« Le scénario du pire ne s’est pas matérialisé, mais il ne quitte plus
mes pensées »
: Naoto Kan était Premier ministre lors de la catastrophe nucléaire de Fukushima, en 2011. Il consacre, depuis, toute son énergie à obtenir la fin de l’énergie nucléaire, au Japon et ailleurs. Il témoigne dans un livre saisissant, Mon Cauchemar Nucléaire, publié en 2012.

Au bord du chaos

Le 11 mars 2011, un séisme de magnitude 9.0 et un tsunami de 14 mètres démolissent la centrale nucléaire de Fukushima. Naoto Kan est alors chef du Gouvernement japonais, de centre-gauche, et ne prête pas d’attention particulière au nucléaire. Une insouciance qu’il regrette amèrement : les jours qui suivent sont un long cauchemar, au cours duquel « le pire n’est évité que d’un cheveu ». Le Premier ministre doit faire face au scénario catastrophe d’une centrale nucléaire hors de contrôle qui pourrait irradier la moitié de l’île de Honshu, y compris la ville de Tokyo. Cinquante millions de Japonais auraient alors dû être évacués, jetant le pays dans un chaos inimaginable.
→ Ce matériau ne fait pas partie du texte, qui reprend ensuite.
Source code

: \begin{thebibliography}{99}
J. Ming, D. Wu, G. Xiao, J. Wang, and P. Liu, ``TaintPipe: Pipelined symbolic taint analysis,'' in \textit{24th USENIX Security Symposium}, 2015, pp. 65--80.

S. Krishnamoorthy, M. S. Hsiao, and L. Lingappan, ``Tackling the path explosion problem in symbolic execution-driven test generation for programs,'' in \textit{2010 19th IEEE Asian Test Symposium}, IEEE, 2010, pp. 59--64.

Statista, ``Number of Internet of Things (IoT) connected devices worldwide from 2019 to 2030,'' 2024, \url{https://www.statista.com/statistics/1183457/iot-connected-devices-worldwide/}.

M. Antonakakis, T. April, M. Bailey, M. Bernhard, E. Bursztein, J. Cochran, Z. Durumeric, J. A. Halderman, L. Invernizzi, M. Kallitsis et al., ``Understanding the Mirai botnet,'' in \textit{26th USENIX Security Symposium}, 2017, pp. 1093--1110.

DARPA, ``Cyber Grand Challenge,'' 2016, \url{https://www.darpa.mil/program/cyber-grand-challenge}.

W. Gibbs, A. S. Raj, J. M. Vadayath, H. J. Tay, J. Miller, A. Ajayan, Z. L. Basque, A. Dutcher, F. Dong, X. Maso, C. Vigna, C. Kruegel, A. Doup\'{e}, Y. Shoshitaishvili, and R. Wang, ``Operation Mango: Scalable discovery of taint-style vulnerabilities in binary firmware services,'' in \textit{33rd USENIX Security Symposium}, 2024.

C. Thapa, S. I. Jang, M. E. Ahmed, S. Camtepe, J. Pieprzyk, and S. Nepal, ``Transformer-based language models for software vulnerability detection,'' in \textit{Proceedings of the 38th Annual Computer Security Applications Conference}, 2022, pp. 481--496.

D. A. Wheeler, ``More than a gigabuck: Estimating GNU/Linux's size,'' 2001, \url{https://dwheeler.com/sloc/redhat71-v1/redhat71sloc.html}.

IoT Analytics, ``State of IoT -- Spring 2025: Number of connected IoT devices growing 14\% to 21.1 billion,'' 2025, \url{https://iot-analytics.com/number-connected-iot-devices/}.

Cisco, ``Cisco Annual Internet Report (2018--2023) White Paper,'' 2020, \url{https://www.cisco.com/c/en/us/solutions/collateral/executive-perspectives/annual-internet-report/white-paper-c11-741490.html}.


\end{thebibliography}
La centrale endommagée est privée de ses circuits de refroidissement. Même après l’arrêt d’urgence, le combustible doit être continuellement refroidi, sans quoi il atteint des températures telles qu’il risque de détruire les différentes enceintes de confinement. À 2800oC, le corium, lave radioactive issue de la fusion du réacteur, peut traverser l’acier et le béton qui la séparent du monde extérieur. La dégradation des éléments métalliques de l’assemblage combustible produit de l’hydrogène, qui explosera s’il entre en contact avec l’atmosphère, aggravant encore les destructions et les risques de dispersion de matériel radioactif.
L’alimentation électrique est coupée, les générateurs de secours ont été détruits par le raz-de-marée. Des camions générateurs sont acheminés vers Fukushima, sur des routes embouteillées et jonchées de débris. Le récit prend des allures de film catastrophe bas de gamme: « nous
suivions à la minute près la progression des camions. Quand on nous a avertis de l’arrivée du premier camion sur le site, il y a eu des hourras tout autour de mon bureau, comme pour une victoire aux JO. Nous pensions tous que le pire était passé. Mais notre bonheur a été de courte durée. (…) Les prises ne rentraient pas. Les câbles étaient trop courts, le générateur était inu- tilisable (…). Nous étions médusés que TEPCO – un repaire de spécialistes de l’électricité – n’ait pas pensé à vérifier la compatibilité.
»

Naoto Kan suit à distance, dans l’angoisse, une semaine de péripéties du même genre, valves coincées, jauges cassées, pannes d’essence, manuels d’utilisation introuvables, quiproquos entre équipiers. S’y ajoute le désordre bureaucratique: le siège de l’électricien TEPCO, le Gouvernement, l’agence de sûreté nucléaire NISA tardent dangereusement à fournir au site de Fukushima les informations et les moyens utiles.

« Comme si une souris fabriquait un piège à souris »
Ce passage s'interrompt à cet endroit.